**Activity:**
Where the records below show the word "garam" in a line, please copy that line.

**Given entries:**
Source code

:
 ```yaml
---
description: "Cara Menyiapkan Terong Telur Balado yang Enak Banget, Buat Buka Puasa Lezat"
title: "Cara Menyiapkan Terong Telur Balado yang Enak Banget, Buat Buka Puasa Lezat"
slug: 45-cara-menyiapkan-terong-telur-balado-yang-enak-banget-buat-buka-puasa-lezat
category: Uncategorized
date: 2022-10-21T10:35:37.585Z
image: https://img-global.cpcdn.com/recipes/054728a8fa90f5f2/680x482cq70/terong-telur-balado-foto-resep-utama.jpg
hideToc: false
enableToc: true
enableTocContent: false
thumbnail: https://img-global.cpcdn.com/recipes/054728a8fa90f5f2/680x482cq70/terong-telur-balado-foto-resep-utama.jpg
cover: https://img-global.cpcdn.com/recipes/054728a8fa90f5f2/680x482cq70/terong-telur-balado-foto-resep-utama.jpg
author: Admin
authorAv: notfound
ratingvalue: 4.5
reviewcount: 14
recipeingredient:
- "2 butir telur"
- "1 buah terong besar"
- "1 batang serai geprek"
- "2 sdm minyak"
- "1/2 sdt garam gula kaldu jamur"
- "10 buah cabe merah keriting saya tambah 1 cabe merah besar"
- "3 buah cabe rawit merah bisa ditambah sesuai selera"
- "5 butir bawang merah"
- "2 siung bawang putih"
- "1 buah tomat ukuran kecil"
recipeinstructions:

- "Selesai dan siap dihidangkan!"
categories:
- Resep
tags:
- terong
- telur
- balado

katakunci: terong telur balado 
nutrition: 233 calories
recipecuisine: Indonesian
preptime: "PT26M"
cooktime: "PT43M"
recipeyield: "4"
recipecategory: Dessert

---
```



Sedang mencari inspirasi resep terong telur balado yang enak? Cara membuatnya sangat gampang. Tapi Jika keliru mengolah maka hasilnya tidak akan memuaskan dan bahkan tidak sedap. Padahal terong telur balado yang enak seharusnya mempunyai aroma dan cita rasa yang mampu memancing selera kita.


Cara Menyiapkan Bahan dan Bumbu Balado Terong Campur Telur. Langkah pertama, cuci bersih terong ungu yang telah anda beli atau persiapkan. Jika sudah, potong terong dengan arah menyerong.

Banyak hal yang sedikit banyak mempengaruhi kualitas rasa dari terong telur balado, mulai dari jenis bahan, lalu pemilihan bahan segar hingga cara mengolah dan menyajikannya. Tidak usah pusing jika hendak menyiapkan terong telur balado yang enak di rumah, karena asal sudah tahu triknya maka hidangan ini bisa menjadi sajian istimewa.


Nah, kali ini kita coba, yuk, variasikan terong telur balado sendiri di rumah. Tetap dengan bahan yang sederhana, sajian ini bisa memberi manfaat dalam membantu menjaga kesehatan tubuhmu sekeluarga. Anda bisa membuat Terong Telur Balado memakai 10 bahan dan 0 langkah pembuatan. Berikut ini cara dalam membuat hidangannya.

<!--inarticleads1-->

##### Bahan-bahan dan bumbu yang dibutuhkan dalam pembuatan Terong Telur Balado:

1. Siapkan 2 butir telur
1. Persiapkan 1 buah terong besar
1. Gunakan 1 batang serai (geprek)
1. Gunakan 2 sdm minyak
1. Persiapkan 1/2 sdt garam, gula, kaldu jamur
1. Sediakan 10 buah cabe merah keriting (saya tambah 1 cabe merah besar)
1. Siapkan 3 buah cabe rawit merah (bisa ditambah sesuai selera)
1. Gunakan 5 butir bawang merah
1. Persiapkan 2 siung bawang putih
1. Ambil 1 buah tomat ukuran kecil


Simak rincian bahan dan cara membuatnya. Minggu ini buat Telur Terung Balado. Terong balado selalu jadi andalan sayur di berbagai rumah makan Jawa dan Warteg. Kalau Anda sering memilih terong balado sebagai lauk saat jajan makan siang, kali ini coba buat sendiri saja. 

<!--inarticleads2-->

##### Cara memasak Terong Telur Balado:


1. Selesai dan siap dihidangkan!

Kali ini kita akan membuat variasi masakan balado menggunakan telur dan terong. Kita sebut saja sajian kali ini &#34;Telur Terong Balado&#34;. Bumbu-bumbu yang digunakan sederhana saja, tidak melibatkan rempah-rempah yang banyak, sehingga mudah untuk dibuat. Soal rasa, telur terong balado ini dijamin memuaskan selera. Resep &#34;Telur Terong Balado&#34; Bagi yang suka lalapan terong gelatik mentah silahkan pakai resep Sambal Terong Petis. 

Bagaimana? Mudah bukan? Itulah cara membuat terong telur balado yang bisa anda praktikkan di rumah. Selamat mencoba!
...
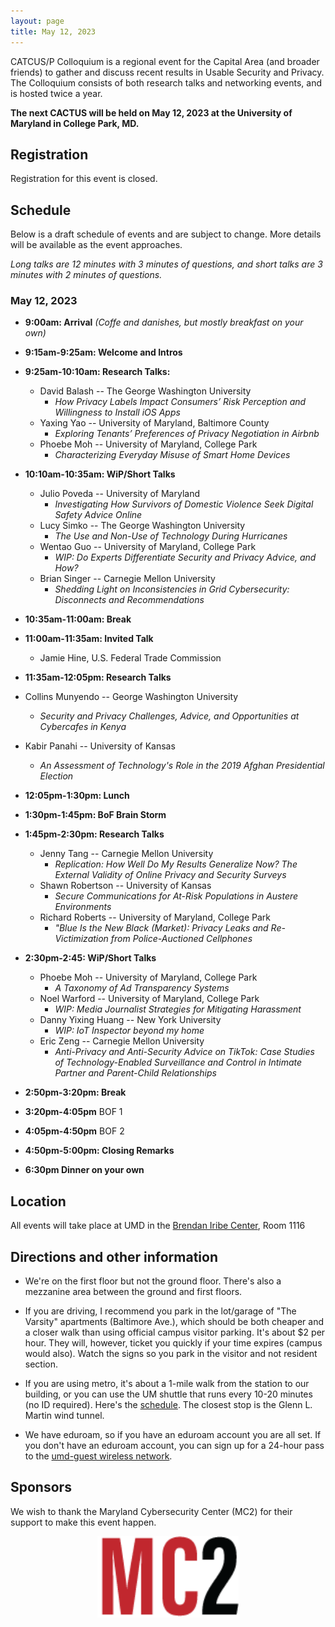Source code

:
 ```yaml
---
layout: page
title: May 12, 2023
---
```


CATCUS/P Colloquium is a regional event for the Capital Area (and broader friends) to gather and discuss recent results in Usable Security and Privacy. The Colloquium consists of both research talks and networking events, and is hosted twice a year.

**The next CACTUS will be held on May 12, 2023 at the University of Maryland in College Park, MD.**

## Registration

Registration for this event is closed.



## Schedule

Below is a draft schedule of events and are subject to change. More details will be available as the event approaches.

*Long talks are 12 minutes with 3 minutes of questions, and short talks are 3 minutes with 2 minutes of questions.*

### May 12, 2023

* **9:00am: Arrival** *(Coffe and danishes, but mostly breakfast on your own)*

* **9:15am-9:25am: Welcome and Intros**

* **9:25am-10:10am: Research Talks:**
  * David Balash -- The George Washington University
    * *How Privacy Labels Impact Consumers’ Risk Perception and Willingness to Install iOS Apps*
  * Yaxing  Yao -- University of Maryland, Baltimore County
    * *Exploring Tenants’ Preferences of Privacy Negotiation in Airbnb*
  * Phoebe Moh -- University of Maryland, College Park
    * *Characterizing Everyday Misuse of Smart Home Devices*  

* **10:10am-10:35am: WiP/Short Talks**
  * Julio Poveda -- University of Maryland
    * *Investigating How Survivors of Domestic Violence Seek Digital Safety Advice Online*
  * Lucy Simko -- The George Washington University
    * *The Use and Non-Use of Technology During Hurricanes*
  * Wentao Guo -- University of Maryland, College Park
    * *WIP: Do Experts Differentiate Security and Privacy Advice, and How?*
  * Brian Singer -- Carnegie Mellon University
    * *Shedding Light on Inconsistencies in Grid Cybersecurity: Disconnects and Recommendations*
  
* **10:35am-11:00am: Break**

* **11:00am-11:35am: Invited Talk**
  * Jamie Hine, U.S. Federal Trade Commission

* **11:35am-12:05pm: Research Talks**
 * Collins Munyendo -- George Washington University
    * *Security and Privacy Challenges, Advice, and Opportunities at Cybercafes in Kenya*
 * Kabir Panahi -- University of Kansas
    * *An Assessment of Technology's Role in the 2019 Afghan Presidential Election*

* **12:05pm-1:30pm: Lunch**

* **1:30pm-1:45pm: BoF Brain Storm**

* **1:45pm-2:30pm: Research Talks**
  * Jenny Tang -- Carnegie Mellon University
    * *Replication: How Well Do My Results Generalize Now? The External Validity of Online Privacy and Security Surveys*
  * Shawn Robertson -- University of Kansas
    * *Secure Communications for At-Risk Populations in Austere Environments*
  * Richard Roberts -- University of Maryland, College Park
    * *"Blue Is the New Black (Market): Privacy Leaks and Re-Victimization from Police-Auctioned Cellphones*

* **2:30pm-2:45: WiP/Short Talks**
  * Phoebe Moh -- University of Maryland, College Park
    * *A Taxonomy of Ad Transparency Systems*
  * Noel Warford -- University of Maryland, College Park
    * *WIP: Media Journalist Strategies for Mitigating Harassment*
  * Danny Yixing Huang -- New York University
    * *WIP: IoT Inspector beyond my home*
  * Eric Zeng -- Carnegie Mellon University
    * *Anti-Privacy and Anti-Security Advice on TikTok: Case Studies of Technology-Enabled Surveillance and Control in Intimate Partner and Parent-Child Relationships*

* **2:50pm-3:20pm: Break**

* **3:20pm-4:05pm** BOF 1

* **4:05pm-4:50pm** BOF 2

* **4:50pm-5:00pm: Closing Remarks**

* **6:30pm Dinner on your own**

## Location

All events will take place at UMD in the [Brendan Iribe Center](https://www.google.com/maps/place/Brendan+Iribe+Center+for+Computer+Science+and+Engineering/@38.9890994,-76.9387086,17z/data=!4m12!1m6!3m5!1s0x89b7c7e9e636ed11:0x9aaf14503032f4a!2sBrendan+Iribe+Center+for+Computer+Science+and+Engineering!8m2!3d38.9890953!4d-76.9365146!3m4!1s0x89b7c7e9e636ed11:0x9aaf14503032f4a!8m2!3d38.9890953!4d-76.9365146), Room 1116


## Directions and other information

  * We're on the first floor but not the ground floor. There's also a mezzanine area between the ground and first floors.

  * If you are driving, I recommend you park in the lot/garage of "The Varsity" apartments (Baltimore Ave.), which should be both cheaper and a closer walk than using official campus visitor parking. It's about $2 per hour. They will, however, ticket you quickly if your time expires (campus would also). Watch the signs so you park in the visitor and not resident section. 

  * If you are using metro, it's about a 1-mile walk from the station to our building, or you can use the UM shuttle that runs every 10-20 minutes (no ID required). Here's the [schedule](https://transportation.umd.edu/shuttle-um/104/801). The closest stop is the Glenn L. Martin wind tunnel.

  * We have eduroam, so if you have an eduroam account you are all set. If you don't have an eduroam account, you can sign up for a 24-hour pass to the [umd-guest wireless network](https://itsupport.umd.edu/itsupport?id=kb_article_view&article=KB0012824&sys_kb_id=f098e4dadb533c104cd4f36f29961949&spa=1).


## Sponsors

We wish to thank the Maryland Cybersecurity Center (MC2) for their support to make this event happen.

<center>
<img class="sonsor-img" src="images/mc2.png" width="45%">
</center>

**Answer section:**
- "1/2 sdt garam gula kaldu jamur"
1. Persiapkan 1/2 sdt garam, gula, kaldu jamur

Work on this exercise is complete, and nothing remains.